[MUD-Dev] Striving for originality

John A. Bertoglio jb at co-laboratory.com
Tue Jun 11 21:11:21 New Zealand Standard Time 2002

From: "Kwon Ekstrom"
> From: "John Bertoglio" <jb at co-laboratory.com>

>> As I said before, I like the idea that a world should have
>> physical rules. They do not have to be the same as our world, but
>> they should

> The physical world is not and never will be balanced.  There will
> always be someone who is bigger, tougher, meaner...

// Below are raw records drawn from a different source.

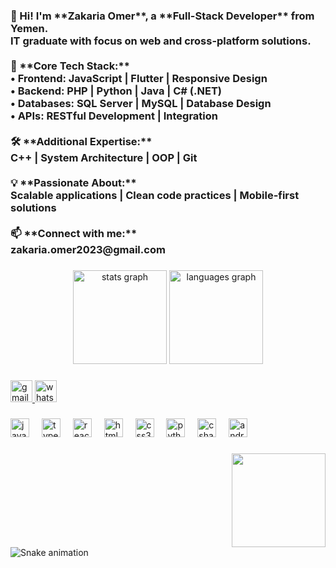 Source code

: <h3 align="left">👋 Hi! I'm **Zakaria Omer**, a **Full-Stack Developer** from Yemen. <br>IT graduate with focus on web and cross-platform solutions.  <br><br>🔧 **Core Tech Stack:**  <br>• Frontend: JavaScript | Flutter | Responsive Design  <br>• Backend: PHP | Python | Java | C# (.NET)  <br>• Databases: SQL Server | MySQL | Database Design  <br>• APIs: RESTful Development | Integration  <br><br>🛠 **Additional Expertise:**  <br>C++ | System Architecture | OOP | Git    <br><br>💡 **Passionate About:**  <br>Scalable applications | Clean code practices | Mobile-first solutions  <br><br>📫 **Connect with me:**  <br>zakaria.omer2023@gmail.com</h3>

###

<div align="center">
  <img src="https://github-readme-stats.vercel.app/api?username=zakariaomer&hide_title=false&hide_rank=false&show_icons=true&include_all_commits=true&count_private=true&disable_animations=false&theme=dracula&locale=en&hide_border=false" height="150" alt="stats graph"  />
  <img src="https://github-readme-stats.vercel.app/api/top-langs?username=zakariaomer&locale=en&hide_title=false&layout=compact&card_width=320&langs_count=5&theme=dracula&hide_border=false" height="150" alt="languages graph"  />
</div>

###

<div align="left">
  <a href="zakaria.omer2023@gmail.com" target="_blank">
    <img src="https://img.shields.io/static/v1?message=Gmail&logo=gmail&label=&color=D14836&logoColor=white&labelColor=&style=for-the-badge" height="35" alt="gmail logo"  />
  </a>
  <a href="+967 771 935 744" target="_blank">
    <img src="https://img.shields.io/static/v1?message=Whatsapp&logo=whatsapp&label=&color=25D366&logoColor=white&labelColor=&style=for-the-badge" height="35" alt="whatsapp logo"  />
  </a>
</div>

###

<div align="left">
  <img src="https://cdn.jsdelivr.net/gh/devicons/devicon/icons/javascript/javascript-original.svg" height="30" alt="javascript logo"  />
  <img width="12" />
  <img src="https://cdn.jsdelivr.net/gh/devicons/devicon/icons/typescript/typescript-original.svg" height="30" alt="typescript logo"  />
  <img width="12" />
  <img src="https://cdn.jsdelivr.net/gh/devicons/devicon/icons/react/react-original.svg" height="30" alt="react logo"  />
  <img width="12" />
  <img src="https://cdn.jsdelivr.net/gh/devicons/devicon/icons/html5/html5-original.svg" height="30" alt="html5 logo"  />
  <img width="12" />
  <img src="https://cdn.jsdelivr.net/gh/devicons/devicon/icons/css3/css3-original.svg" height="30" alt="css3 logo"  />
  <img width="12" />
  <img src="https://cdn.jsdelivr.net/gh/devicons/devicon/icons/python/python-original.svg" height="30" alt="python logo"  />
  <img width="12" />
  <img src="https://cdn.jsdelivr.net/gh/devicons/devicon/icons/csharp/csharp-original.svg" height="30" alt="csharp logo"  />
  <img width="12" />
  <img src="https://cdn.jsdelivr.net/gh/devicons/devicon/icons/android/android-original.svg" height="30" alt="android logo"  />

</div>

###

<img align="right" height="150" src="https://giphy.com/gifs/KraterAI-chat-cha-ai-Ff4S44ptDOM322ImNM"  />

###

<br clear="both">

<img src="https://raw.githubusercontent.com/zakariaomer/zakariaomer/output/snake.svg" alt="Snake animation" />

###

<div align="center">
  <img height="0" src=""  />
</div>

###

<div align="center">
  <img height="0" src=""  />
</div>

###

We may have a different definition of balance working here. Devices
built in the physical world to accomplish the same goal tend to be
balanced because of design tradeoffs. Rate of fire is balanced by
recoil. Power is traded off for speed. A halberd can cleave a man in
half but in one on one combat you better get your opponent armed
with a light weapon on the first whack! A longbow in the hands of an
expert is a more deadly and effective weapon than a musket by the
musketeer is easier to train (and so on...).

>> most balance problems derive from not using some kind of physical
>> model as a basis. Most advancement/damage models are built on the
>> desire to reward user participation and loyalty. Because they
>> have

> Most balance problems are derived from a lack of understanding
> and/or preferences of the administration.  I've balanced several
> systems on existing muds and it's simple tweaking and a hell of a
> lot of testing for the most part (Generally I was right on the
> first try but I always test my stuff, sometimes things don't
> always measure up)

Agree in principle. However, my point was that having an underlying
understanding of the physics of the world provides an effective
baseline to use for the balancing process.

>> or less. Because these designers use real world physics as their
>> baseline, they get close to balance on the first pass. The
>> weapons they model were all designed for the same purpose and
>> reflect standard engineering trades-offs. Tweaking the balance is
>> required because the simulation cannot fully reflect reality.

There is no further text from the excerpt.